• Given information
== Segment start ==
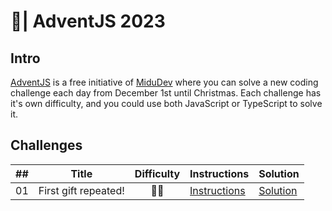 # 🎄| AdventJS 2023

## Intro

[AdventJS](https://adventjs.dev/) is a free initiative of [MiduDev](midu.dev) where you can solve a new coding challenge each day from December 1st until Christmas.
Each challenge has it's own difficulty, and you could use both JavaScript or TypeScript to solve it.

## Challenges

| ## | Title | Difficulty | Instructions | Solution  |
|---|---|:---:|---|---|
| 01 | First gift repeated!  | 👶🏻  | [Instructions](https://adventjs.dev/challenges/2023/1) | [Solution](index.js)  |
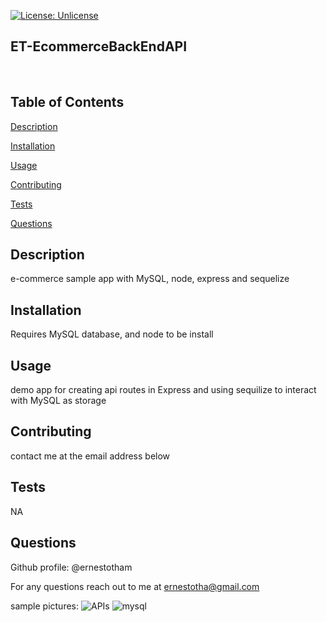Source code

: 

[![License: Unlicense](https://img.shields.io/badge/license-Unlicense-blue.svg)](http://unlicense.org/)

## **ET-EcommerceBackEndAPI**

<br>




## Table of Contents


[Description](#Description)

[Installation](#Installation)

[Usage](#Usage)

[Contributing](#Contributing)

[Tests](#Tests)

[Questions](#Questions)


## <a id="Description"> Description </a> 

e-commerce sample app with MySQL, node, express and sequelize


## <a id="Installation"> Installation </a> 

Requires MySQL database, and node to be install


## <a id="Usage"> Usage </a> 

demo app for creating api routes in Express and using sequilize to interact with MySQL as storage


## <a id="Contributing"> Contributing </a> 

contact me at the email address below


## <a id=Tests> Tests </a> 

NA 





## <a id=Questions> Questions </a> 

Github profile: @ernestotham 




For any questions reach out to me at ernestotha@gmail.com


sample pictures:
![APIs](https://user-images.githubusercontent.com/23125242/152668247-0d3879ce-2ddd-46bd-a829-71f744f7e30f.jpg)
![mysql](https://user-images.githubusercontent.com/23125242/152668253-b47d0aa8-5b54-4519-851a-82730df5cc0d.jpg)






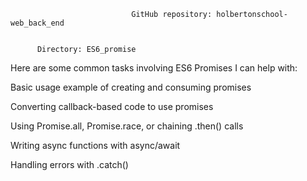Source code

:                                GitHub repository: holbertonschool-web_back_end
                               
                               
          Directory: ES6_promise
Here are some common tasks involving ES6 Promises I can help with:

Basic usage example of creating and consuming promises

Converting callback-based code to use promises

Using Promise.all, Promise.race, or chaining .then() calls

Writing async functions with async/await

Handling errors with .catch()

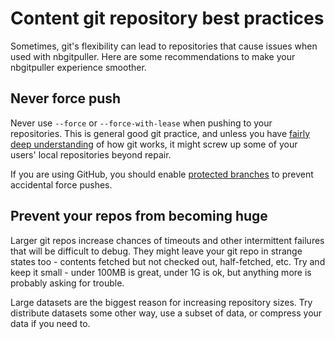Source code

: # Content git repository best practices

Sometimes, git's flexibility can lead to repositories that cause issues
when used with nbgitpuller. Here are some recommendations to make your
nbgitpuller experience smoother.


## Never force push

Never use `--force` or `--force-with-lease` when pushing to your repositories.
This is general good git practice, and unless you have [fairly deep
understanding](https://xkcd.com/1597/) of how git works, it might screw up some
of your users' local repositories beyond repair.

If you are using GitHub, you should enable [protected branches](https://docs.github.com/en/github/administering-a-repository/about-protected-branches)
to prevent accidental force pushes.

## Prevent your repos from becoming huge

Larger git repos increase chances of timeouts and other intermittent failures
that will be difficult to debug. They might leave your git repo in strange states
too - contents fetched but not checked out, half-fetched, etc. Try and keep it small -
under 100MB is great, under 1G is ok, but anything more is probably asking for trouble.

Large datasets are the biggest reason for increasing repository sizes. Try distribute
datasets some other way, use a subset of data, or compress your data if you need to.
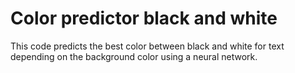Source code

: # Color predictor black and white

This code predicts the best color between black and white for text depending on the background color using a neural network.
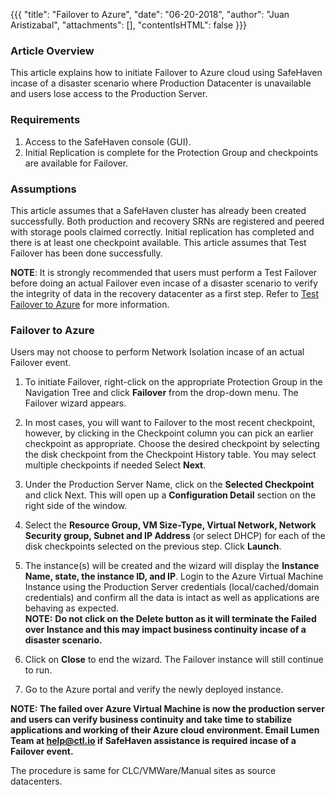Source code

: {{{
  "title": "Failover to Azure",
  "date": "06-20-2018",
  "author": "Juan Aristizabal",
  "attachments": [],
  "contentIsHTML": false
}}}

### Article Overview
This article explains how to initiate Failover to Azure cloud using SafeHaven incase of a disaster scenario where Production Datacenter is unavailable and users lose access to the Production Server.

### Requirements
1. Access to the SafeHaven console (GUI).
2. Initial Replication is complete for the Protection Group and checkpoints are available for Failover.

### Assumptions
This article assumes that a SafeHaven cluster has already been created successfully. Both production and recovery SRNs are registered and peered with storage pools claimed correctly. Initial replication has completed and there is at least one checkpoint available. This article assumes that Test Failover has been done successfully.

**NOTE**: It is strongly recommended that users must perform a Test Failover before doing an actual Failover even incase of a disaster scenario to verify the integrity of data in the recovery datacenter as a first step. Refer to [Test Failover to Azure](TestFailoverAzure.md) for more information.

### Failover to Azure
Users may not choose to perform Network Isolation incase of an actual Failover event.

1. To initiate Failover, right-click on the appropriate Protection Group in the Navigation Tree and click **Failover** from the drop-down menu. The Failover wizard appears.

2. In most cases, you will want to Failover to the most recent checkpoint, however, by clicking in the Checkpoint column you can pick an earlier checkpoint as appropriate. Choose the desired checkpoint by selecting the disk checkpoint from the Checkpoint History table. You may select multiple checkpoints if needed Select **Next**.

3. Under the Production Server Name, click on the **Selected Checkpoint** and click Next. This will open up a **Configuration Detail** section on the right side of the window.

4. Select the **Resource Group, VM Size-Type, Virtual Network, Network Security group, Subnet and IP Address** (or select DHCP) for each of the disk checkpoints selected on the previous step. Click **Launch**.

5. The instance(s) will be created and the wizard will display the **Instance Name, state, the instance ID, and IP**. Login to the Azure Virtual Machine Instance using the Production Server credentials (local/cached/domain credentials) and confirm all the data is intact as well as applications are behaving as expected.  
   **NOTE:** **Do not click on the Delete button as it will terminate the Failed over Instance and this may impact business continuity incase of a disaster scenario.**

6. Click on **Close** to end the wizard. The Failover instance will still continue to run.

7. Go to the Azure portal and verify the newly deployed instance.

**NOTE: The failed over Azure Virtual Machine is now the production server and users can verify business continuity and take time to stabilize applications and working of their Azure cloud environment. Email Lumen Team at help@ctl.io if SafeHaven assistance is required incase of a Failover event.**

The procedure is same for CLC/VMWare/Manual sites as source datacenters.
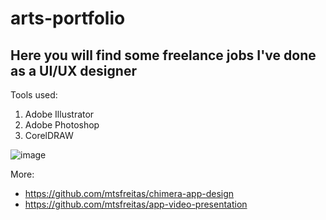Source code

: # arts-portfolio

## Here you will find some freelance jobs I've done as a UI/UX designer

Tools used:

1. Adobe Illustrator
2. Adobe Photoshop
3. CorelDRAW

![image](https://github.com/mtsfreitas/arts-portfolio/assets/21324690/8e9283f1-47c0-430a-b568-2998648fd3a1)

More: 
* https://github.com/mtsfreitas/chimera-app-design
* https://github.com/mtsfreitas/app-video-presentation
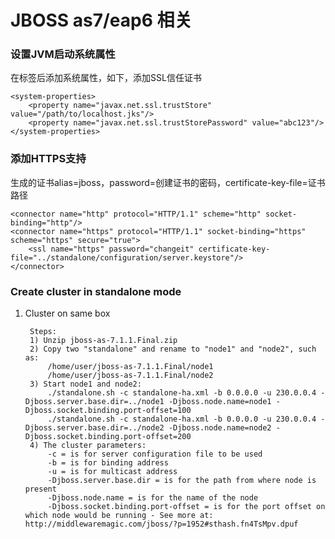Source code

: JBOSS as7/eap6 相关
============

### 设置JVM启动系统属性

在<extensions></extensions>标签后添加系统属性，如下，添加SSL信任证书

    <system-properties>
        <property name="javax.net.ssl.trustStore" value="/path/to/localhost.jks"/>
        <property name="javax.net.ssl.trustStorePassword" value="abc123"/>
    </system-properties>


### 添加HTTPS支持

生成的证书alias=jboss，password=创建证书的密码，certificate-key-file=证书路径

    <connector name="http" protocol="HTTP/1.1" scheme="http" socket-binding="http"/>
    <connector name="https" protocol="HTTP/1.1" socket-binding="https" scheme="https" secure="true">
        <ssl name="https" password="changeit" certificate-key-file="../standalone/configuration/server.keystore"/>
    </connector>

### Create cluster in standalone mode

1. Cluster on same box

        Steps:
        1) Unzip jboss-as-7.1.1.Final.zip
        2) Copy two "standalone" and rename to "node1" and "node2", such as:
            /home/user/jboss-as-7.1.1.Final/node1
            /home/user/jboss-as-7.1.1.Final/node2
        3) Start node1 and node2:
            ./standalone.sh -c standalone-ha.xml -b 0.0.0.0 -u 230.0.0.4 -Djboss.server.base.dir=../node1 -Djboss.node.name=node1 -Djboss.socket.binding.port-offset=100
            ./standalone.sh -c standalone-ha.xml -b 0.0.0.0 -u 230.0.0.4 -Djboss.server.base.dir=../node2 -Djboss.node.name=node2 -Djboss.socket.binding.port-offset=200
        4) The cluster parameters:
            -c = is for server configuration file to be used
            -b = is for binding address
            -u = is for multicast address
            -Djboss.server.base.dir = is for the path from where node is present
            -Djboss.node.name = is for the name of the node
            -Djboss.socket.binding.port-offset = is for the port offset on which node would be running - See more at: http://middlewaremagic.com/jboss/?p=1952#sthash.fn4TsMpv.dpuf
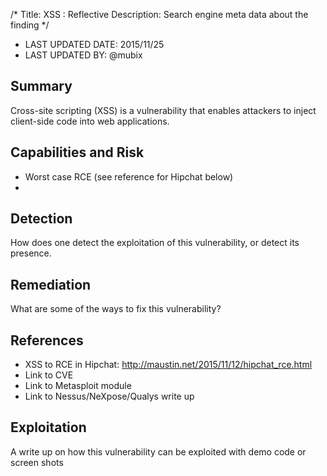 /*
Title: XSS : Reflective
Description: Search engine meta data about the finding
*/

- LAST UPDATED DATE: 2015/11/25
- LAST UPDATED BY: @mubix

## Summary

Cross-site scripting (XSS) is a vulnerability that enables attackers to inject client-side code into web applications. 

## Capabilities and Risk

- Worst case RCE (see reference for Hipchat below)
- 

## Detection

How does one detect the exploitation of this vulnerability, or detect its presence.

## Remediation

What are some of the ways to fix this vulnerability?

## References

- XSS to RCE in Hipchat: http://maustin.net/2015/11/12/hipchat_rce.html
- Link to CVE
- Link to Metasploit module
- Link to Nessus/NeXpose/Qualys write up

## Exploitation

A write up on how this vulnerability can be exploited with demo code or screen shots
== Segment end ==
Give again exactly, and only, the lines above starting at the one with "在<extensions><" and ending at the one with "生成的证书alias=jbo".

• Written solution
在<extensions></extensions>标签后添加系统属性，如下，添加SSL信任证书

    <system-properties>
        <property name="javax.net.ssl.trustStore" value="/path/to/localhost.jks"/>
        <property name="javax.net.ssl.trustStorePassword" value="abc123"/>
    </system-properties>


### 添加HTTPS支持

生成的证书alias=jboss，password=创建证书的密码，certificate-key-file=证书路径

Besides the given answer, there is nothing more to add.